## Try it
Those lines of the data that hold the word "exec" are to be copied out.

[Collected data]
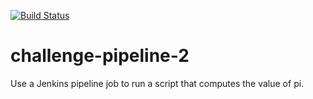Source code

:[![Build Status](http://ec2-3-72-157-102.eu-central-1.compute.amazonaws.com/buildStatus/icon?job=challenge-pipeline-2)](http://ec2-3-72-157-102.eu-central-1.compute.amazonaws.com/job/challenge-pipeline-2/)

# challenge-pipeline-2
Use a Jenkins pipeline job to run a script that computes the value of pi.
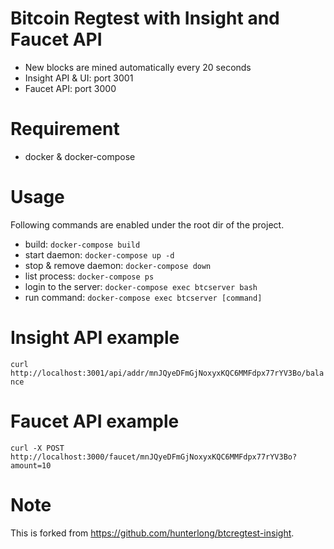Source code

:# Bitcoin Regtest with Insight and Faucet API

* New blocks are mined automatically every 20 seconds
* Insight API & UI: port 3001
* Faucet API: port 3000

# Requirement
* docker & docker-compose

# Usage

Following commands are enabled under the root dir of the project.

* build: `docker-compose build`
* start daemon: `docker-compose up -d`
* stop & remove daemon: `docker-compose down`
* list process: `docker-compose ps`
* login to the server: `docker-compose exec btcserver bash`
* run command: `docker-compose exec btcserver [command]`

# Insight API example

`curl http://localhost:3001/api/addr/mnJQyeDFmGjNoxyxKQC6MMFdpx77rYV3Bo/balance`

# Faucet API example

`curl -X POST http://localhost:3000/faucet/mnJQyeDFmGjNoxyxKQC6MMFdpx77rYV3Bo?amount=10`

# Note

This is forked from https://github.com/hunterlong/btcregtest-insight.
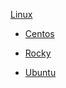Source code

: [Linux](https://www.urn.su/linux/)

- [Centos](https://www.urn.su/linux/centos/)

- [Rocky](https://www.urn.su/linux/rocky/)

- [Ubuntu](https://www.urn.su/linux/ubuntu/)


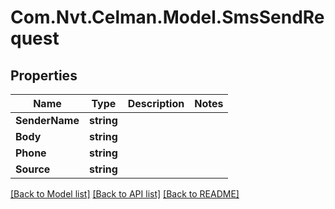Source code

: 
# Com.Nvt.Celman.Model.SmsSendRequest

## Properties

Name | Type | Description | Notes
------------ | ------------- | ------------- | -------------
**SenderName** | **string** |  | 
**Body** | **string** |  | 
**Phone** | **string** |  | 
**Source** | **string** |  | 

[[Back to Model list]](../README.md#documentation-for-models)
[[Back to API list]](../README.md#documentation-for-api-endpoints)
[[Back to README]](../README.md)

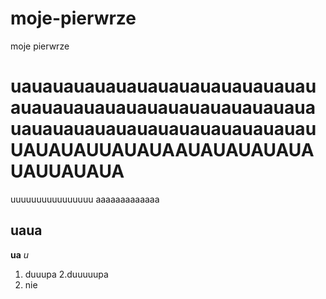 # moje-pierwrze
moje pierwrze
# uauauauauauauauauauauauauauauauauauauauauauauauauauauauauauauauauauauauauauauauauauauauUAUAUAUUAUAUAAUAUAUAUAUAUAUUAUAUA
uuuuuuuuuuuuuuuu
aaaaaaaaaaaaa
## uaua
**ua**
*u*
1. duuupa
  2.duuuuupa
1. nie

## Solved exercise
* login to the server: `docker-compose exec btcserver bash`
* run command: `docker-compose exec btcserver [command]`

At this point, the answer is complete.